Number of shares not diluted?

Examining changes in shares outstanding helps investors determine if a company is diluting its shares, which can affect shareholder value.

Historical outstanding shares of Boeing (BA)

Based on the available data, Boeing's outstanding shares increased from 594,578,313 in 2022 to 605,800,000 in 2023. This increase indicates a dilution of shares, which is generally considered negative for existing shareholders as it reduces their ownership stake. Over the past 20 years, Boeing has exhibited fluctuations in its outstanding shares, notably decreasing from a peak of 813,000,000 in 2004 to a low of 567,857,143 in 2019. However, the most recent trend shows an increase, implying potential dilution.

Operating of Boeing (BA)

Cross Margin is growing?

Gross Margin represents the percentage of revenue that exceeds the cost of goods sold, which is crucial for assessing manufacturing efficiency.

Historical gross margin of Boeing (BA)

Boeing's Gross Margin increased from 0.053 in 2022 to 0.0993 in 2023. This upward trend indicates better efficiency and cost control, which is positive. However, when compared to the industry median of 0.2484 in 2023, Boeing still lags significantly.

Asset Turnover Ratio is growing?

Asset Turnover measures a firm's efficiency in using its assets to generate sales. A higher ratio indicates superior performance.

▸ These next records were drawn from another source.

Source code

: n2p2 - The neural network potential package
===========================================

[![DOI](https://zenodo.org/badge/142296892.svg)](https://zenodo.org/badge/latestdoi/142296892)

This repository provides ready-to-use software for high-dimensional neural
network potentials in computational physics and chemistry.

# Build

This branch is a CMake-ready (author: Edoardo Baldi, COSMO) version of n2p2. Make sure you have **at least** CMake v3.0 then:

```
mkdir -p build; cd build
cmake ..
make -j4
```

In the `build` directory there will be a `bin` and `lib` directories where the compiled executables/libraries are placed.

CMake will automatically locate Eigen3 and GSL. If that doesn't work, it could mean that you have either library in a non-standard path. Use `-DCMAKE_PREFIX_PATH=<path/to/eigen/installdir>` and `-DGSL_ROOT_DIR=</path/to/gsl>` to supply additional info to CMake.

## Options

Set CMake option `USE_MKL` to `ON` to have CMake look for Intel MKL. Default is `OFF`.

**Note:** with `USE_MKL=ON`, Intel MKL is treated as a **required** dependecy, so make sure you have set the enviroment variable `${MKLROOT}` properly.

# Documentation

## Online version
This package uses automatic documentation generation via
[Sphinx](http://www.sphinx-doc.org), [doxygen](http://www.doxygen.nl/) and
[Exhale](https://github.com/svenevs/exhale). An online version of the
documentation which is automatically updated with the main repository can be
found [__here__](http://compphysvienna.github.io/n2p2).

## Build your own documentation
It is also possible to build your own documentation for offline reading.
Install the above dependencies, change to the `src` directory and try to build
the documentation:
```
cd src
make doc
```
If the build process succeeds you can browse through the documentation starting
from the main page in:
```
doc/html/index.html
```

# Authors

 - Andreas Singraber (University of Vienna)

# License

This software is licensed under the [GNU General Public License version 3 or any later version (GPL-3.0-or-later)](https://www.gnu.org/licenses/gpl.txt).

Historical asset turnover ratio of Boeing (BA)

The Asset Turnover for Boeing (BA) has escalated from 0.4833 in 2022 to 0.5676 in 2023, marking a positive development. This steady rise indicates a revitalizing capacity to utilize its asset base efficiently in generating revenue. Notably, post-pandemic recovery traces are visible, presenting a promising comeback narrative. Furthermore, in historical retrospect, over the last two decades, Boeing's Asset Turnover was markedly higher, often surpassing the 0.9 mark, with peaks hitting above 1.1. Hence, while the current ratio is a positive increment, there's still considerable room to reach historical performance standards. This trend contributes a score of 1 point to Boeing's Piotroski F-score due to the improved Asset Turnover in 2023.